War at its worst and best.
Tangerines
Grade: A
Director: Zara Urushadze
Screenplay: Urushadze
Cast: Lembit Ulfsak, Elmo Nuganen
Runtime: 87 min.
by John DeSando
In the Georgia, Apkhazeti region of summer 1992, Georgians were warring with Estonians, forcing them back to their homeland. In Tangerines, an intriguing Oscar nominee for best foreign film, Estonian carpenter Ivo (Lembit Ulfsak) stays behind to make crates for harvested tangerines with his gentle farmer neighbor Margus (Elmo Nuganen). The ensuing drama pits warriors from both sides, who must peacefully co-exist while being tended for their wounds by the caring Ivo at his home.
The story of enemies becoming friends has been writ many times before, and in Tangerines these enemies do not go gently as Muslim Chechen mercenary Ahmed (Giorgi Nakashidze), fighting on the Abkhazi side, badgers Christian Georgian Niko (Mikheil Meskhi), who gives back as good as he gets. Meanwhile Ivo’s role is to comment on war’s absurdities and injustices, like a chorus reflecting writer/director Zara Urushadze’s philosophies about war:
Ahmed: “I will avenge my friend. This is a holy thing for us, Old Man, you don't understand.”
Ivo: “Killing a sleeping man, when he is unconscious, is that a sacred thing too? I didn't know.”
Included in his wisdom is some well-placed sarcasm that serves the anti-war thoughts of everyone watching this film.
The most remarkable trait of Tangerines is Ivo’s humanity, an aging farmer with a world vision that allows him to care for two enemies without taking sides and create an environment that makes them devotees of peace and brothers. The setup tends toward the stagey with speeches dramatizing the universals amid the dung of battle, set in a confined area that could have been out of a Sam Shephard drama.

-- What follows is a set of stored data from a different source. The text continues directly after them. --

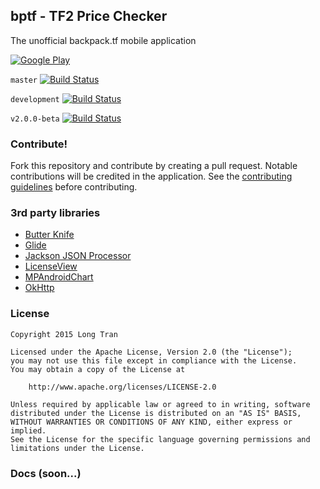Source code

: ## bptf - TF2 Price Checker
The unofficial backpack.tf mobile application

[![Google Play](https://play.google.com/intl/en_us/badges/images/apps/en-play-badge.png)](https://play.google.com/store/apps/details?id=com.tlongdev.bktf)

`master` [![Build Status](https://travis-ci.org/Longi94/bptf.svg?branch=master)](https://travis-ci.org/Longi94/bptf)

`development` [![Build Status](https://travis-ci.org/Longi94/bptf.svg?branch=development)](https://travis-ci.org/Longi94/bptf)

`v2.0.0-beta` [![Build Status](https://travis-ci.org/Longi94/bptf.svg?branch=v2.0.0-beta)](https://travis-ci.org/Longi94/bptf)

### Contribute!
Fork this repository and contribute by creating a pull request. Notable contributions will be credited in the application. See the [contributing guidelines](https://github.com/Longi94/bptf/blob/master/CONTRIBUTING.md) before contributing.

### 3rd party libraries
- [Butter Knife](http://jakewharton.github.io/butterknife/)
- [Glide](https://github.com/bumptech/glide)
- [Jackson JSON Processor](http://wiki.fasterxml.com/JacksonHome)
- [LicenseView](https://github.com/LarsWerkman/LicenseView)
- [MPAndroidChart](https://github.com/PhilJay/MPAndroidChart)
- [OkHttp](http://square.github.io/okhttp)

### License

    Copyright 2015 Long Tran
    
    Licensed under the Apache License, Version 2.0 (the "License");
    you may not use this file except in compliance with the License.
    You may obtain a copy of the License at
    
        http://www.apache.org/licenses/LICENSE-2.0
    
    Unless required by applicable law or agreed to in writing, software
    distributed under the License is distributed on an "AS IS" BASIS,
    WITHOUT WARRANTIES OR CONDITIONS OF ANY KIND, either express or implied.
    See the License for the specific language governing permissions and
    limitations under the License.

### Docs (soon...)

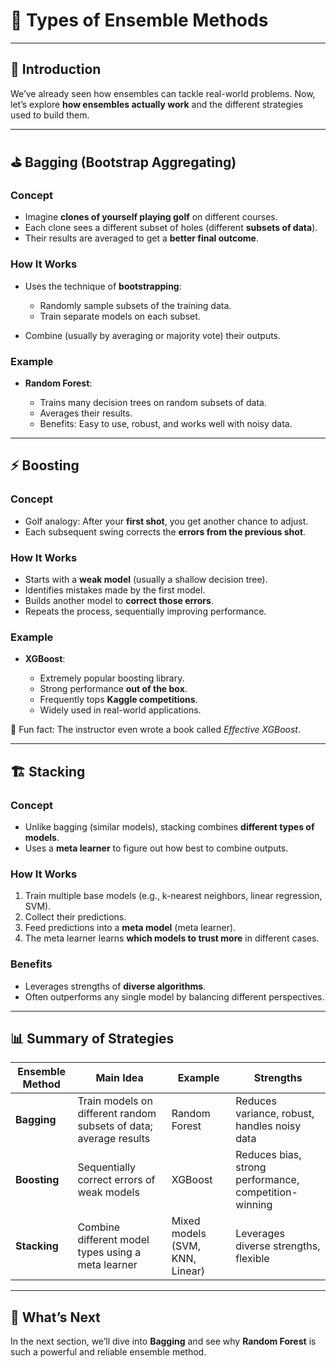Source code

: # 🔄 Types of Ensemble Methods

---

## 🎯 Introduction

We’ve already seen how ensembles can tackle real-world problems. Now, let’s explore **how ensembles actually work** and the different strategies used to build them.

---

## ⛳ Bagging (Bootstrap Aggregating)

### Concept

* Imagine **clones of yourself playing golf** on different courses.
* Each clone sees a different subset of holes (different **subsets of data**).
* Their results are averaged to get a **better final outcome**.

### How It Works

* Uses the technique of **bootstrapping**:

  * Randomly sample subsets of the training data.
  * Train separate models on each subset.
* Combine (usually by averaging or majority vote) their outputs.

### Example

* **Random Forest**:

  * Trains many decision trees on random subsets of data.
  * Averages their results.
  * Benefits: Easy to use, robust, and works well with noisy data.

---

## ⚡ Boosting

### Concept

* Golf analogy: After your **first shot**, you get another chance to adjust.
* Each subsequent swing corrects the **errors from the previous shot**.

### How It Works

* Starts with a **weak model** (usually a shallow decision tree).
* Identifies mistakes made by the first model.
* Builds another model to **correct those errors**.
* Repeats the process, sequentially improving performance.

### Example

* **XGBoost**:

  * Extremely popular boosting library.
  * Strong performance **out of the box**.
  * Frequently tops **Kaggle competitions**.
  * Widely used in real-world applications.

📘 Fun fact: The instructor even wrote a book called *Effective XGBoost*.

---

## 🏗️ Stacking

### Concept

* Unlike bagging (similar models), stacking combines **different types of models**.
* Uses a **meta learner** to figure out how best to combine outputs.

### How It Works

1. Train multiple base models (e.g., k-nearest neighbors, linear regression, SVM).
2. Collect their predictions.
3. Feed predictions into a **meta model** (meta learner).
4. The meta learner learns **which models to trust more** in different cases.

### Benefits

* Leverages strengths of **diverse algorithms**.
* Often outperforms any single model by balancing different perspectives.

---

## 📊 Summary of Strategies

| Ensemble Method | Main Idea                                                         | Example                         | Strengths                                             |
| --------------- | ----------------------------------------------------------------- | ------------------------------- | ----------------------------------------------------- |
| **Bagging**     | Train models on different random subsets of data; average results | Random Forest                   | Reduces variance, robust, handles noisy data          |
| **Boosting**    | Sequentially correct errors of weak models                        | XGBoost                         | Reduces bias, strong performance, competition-winning |
| **Stacking**    | Combine different model types using a meta learner                | Mixed models (SVM, KNN, Linear) | Leverages diverse strengths, flexible                 |

---

## 🚀 What’s Next

In the next section, we’ll dive into **Bagging** and see why **Random Forest** is such a powerful and reliable ensemble method.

Other virtues of this unassumingly powerful film are the claustrophobic farm house and its rough exterior, as much an evocation of Winter’s Bones’s impoverished Appalachia as it is of proud but poor Georgia. The actors are every bit as rough-hewn as the fence that keeps no enemies out. The exception is the generous Ivo, whose soft face and meek mien are the markers for peaceful survival amid the dirty and dangerous landscape of farm and humans.
Like Ivo, the tangerines are a promise of peace’s nourishment, an easy metaphor for the contrast between the toxic battle and the bounty of peace. The crates emphasize the tribal environment which can rot only too soon if not tended. Similarly, the oft-referenced photo of Ivo’s lovely granddaughter reminds us that beauty still exists somewhere even if it seems unattainable.